## Exercise details
Look through the lines below for the word "uses", and copy every line that has it.

## Data for analysis
+===+

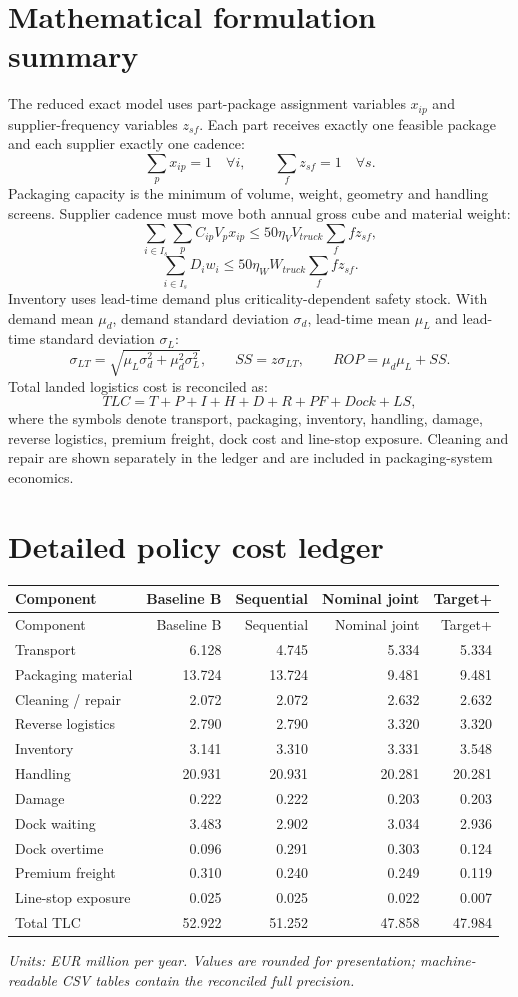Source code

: \documentclass[11pt]{article}
\begin{document}
\section{Mathematical formulation summary}
The reduced exact model uses part-package assignment variables $x_{ip}$ and supplier-frequency variables $z_{sf}$. Each part receives exactly one feasible package and each supplier exactly one cadence:
\[
\sum_p x_{ip}=1 \quad \forall i, \qquad \sum_f z_{sf}=1 \quad \forall s.
\]
Packaging capacity is the minimum of volume, weight, geometry and handling screens. Supplier cadence must move both annual gross cube and material weight:
\[
\sum_{i\in I_s}\sum_p C_{ip}V_p x_{ip} \le 50\eta_V V_{truck}\sum_f f z_{sf},
\]
\[
\sum_{i\in I_s} D_iw_i \le 50\eta_W W_{truck}\sum_f f z_{sf}.
\]
Inventory uses lead-time demand plus criticality-dependent safety stock. With demand mean $\mu_d$, demand standard deviation $\sigma_d$, lead-time mean $\mu_L$ and lead-time standard deviation $\sigma_L$:
\[
\sigma_{LT}=\sqrt{\mu_L\sigma_d^2+\mu_d^2\sigma_L^2},\qquad SS=z\sigma_{LT},\qquad ROP=\mu_d\mu_L+SS.
\]
Total landed logistics cost is reconciled as:
\[
TLC=T+P+I+H+D+R+PF+Dock+LS,
\]
where the symbols denote transport, packaging, inventory, handling, damage, reverse logistics, premium freight, dock cost and line-stop exposure. Cleaning and repair are shown separately in the ledger and are included in packaging-system economics.

\section{Detailed policy cost ledger}
\begin{longtable}{lrrrr}
\toprule
Component & Baseline B & Sequential & Nominal joint & Target+ \\
\midrule
\endfirsthead
\toprule
Component & Baseline B & Sequential & Nominal joint & Target+ \\
\midrule
\endhead
Transport & 6.128 & 4.745 & 5.334 & 5.334 \\
Packaging material & 13.724 & 13.724 & 9.481 & 9.481 \\
Cleaning / repair & 2.072 & 2.072 & 2.632 & 2.632 \\
Reverse logistics & 2.790 & 2.790 & 3.320 & 3.320 \\
Inventory & 3.141 & 3.310 & 3.331 & 3.548 \\
Handling & 20.931 & 20.931 & 20.281 & 20.281 \\
Damage & 0.222 & 0.222 & 0.203 & 0.203 \\
Dock waiting & 3.483 & 2.902 & 3.034 & 2.936 \\
Dock overtime & 0.096 & 0.291 & 0.303 & 0.124 \\
Premium freight & 0.310 & 0.240 & 0.249 & 0.119 \\
Line-stop exposure & 0.025 & 0.025 & 0.022 & 0.007 \\
\midrule
Total TLC & 52.922 & 51.252 & 47.858 & 47.984 \\
\bottomrule
\end{longtable}
\textit{Units: EUR million per year. Values are rounded for presentation; machine-readable CSV tables contain the reconciled full precision.}
\end{document}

+===+

## Task output
The reduced exact model uses part-package assignment variables $x_{ip}$ and supplier-frequency variables $z_{sf}$. Each part receives exactly one feasible package and each supplier exactly one cadence:
Inventory uses lead-time demand plus criticality-dependent safety stock. With demand mean $\mu_d$, demand standard deviation $\sigma_d$, lead-time mean $\mu_L$ and lead-time standard deviation $\sigma_L$:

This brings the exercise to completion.